[What the task requires] Please report every line of the listing below that has the word "AnalizadorLexico" in it.

»»

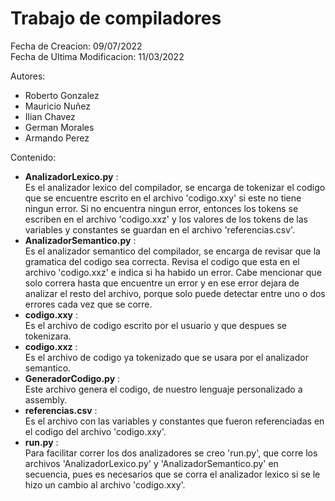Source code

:# Trabajo de compiladores
Fecha de Creacion: 09/07/2022 <br>
Fecha de Ultima Modificacion: 11/03/2022 <br>

Autores:
- Roberto Gonzalez
- Mauricio Nuñez
- Ilian Chavez
- German Morales
- Armando Perez 

Contenido:
- <b>AnalizadorLexico.py</b> :<br>
    Es el analizador lexico del compilador, se encarga de tokenizar el codigo que se encuentre escrito en el archivo 'codigo.xxy' si este no tiene ningun error. Si no encuentra ningun error, entonces los tokens se escriben en el archivo 'codigo.xxz' y los valores de los tokens de las variables y constantes se guardan en el archivo 'referencias.csv'.
- <b>AnalizadorSemantico.py</b> :<br>
    Es el analizador semantico del compilador, se encarga de revisar que la gramatica del codigo sea correcta. Revisa el codigo que esta en el archivo 'codigo.xxz' e indica si ha habido un error. Cabe mencionar que solo correra hasta que encuentre un error y en ese error dejara de analizar el resto del archivo, porque solo puede detectar entre uno o dos errores cada vez que se corre.
- <b>codigo.xxy</b> :<br>
    Es el archivo de codigo escrito por el usuario y que despues se tokenizara.
- <b>codigo.xxz</b> :<br>
    Es el archivo de codigo ya tokenizado que se usara por el analizador semantico.
- <b>GeneradorCodigo.py</b> :<br>
    Este archivo genera el codigo, de nuestro lenguaje personalizado a assembly.
- <b>referencias.csv</b> :<br>
    Es el archivo con las variables y constantes que fueron referenciadas en el codigo del archivo 'codigo.xxy'.
- <b>run.py</b> :<br>
    Para facilitar correr los dos analizadores se creo 'run.py', que corre los archivos 'AnalizadorLexico.py' y 'AnalizadorSemantico.py' en secuencia, pues es necesarios que se corra el analizador lexico si se le hizo un cambio al archivo 'codigo.xxy'.
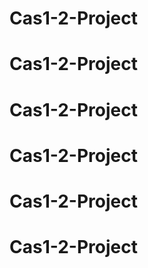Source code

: # Cas1-2-Project
# Cas1-2-Project
# Cas1-2-Project
# Cas1-2-Project
# Cas1-2-Project
# Cas1-2-Project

««

[Answer for this exercise]
- <b>AnalizadorLexico.py</b> :<br>
    Para facilitar correr los dos analizadores se creo 'run.py', que corre los archivos 'AnalizadorLexico.py' y 'AnalizadorSemantico.py' en secuencia, pues es necesarios que se corra el analizador lexico si se le hizo un cambio al archivo 'codigo.xxy'.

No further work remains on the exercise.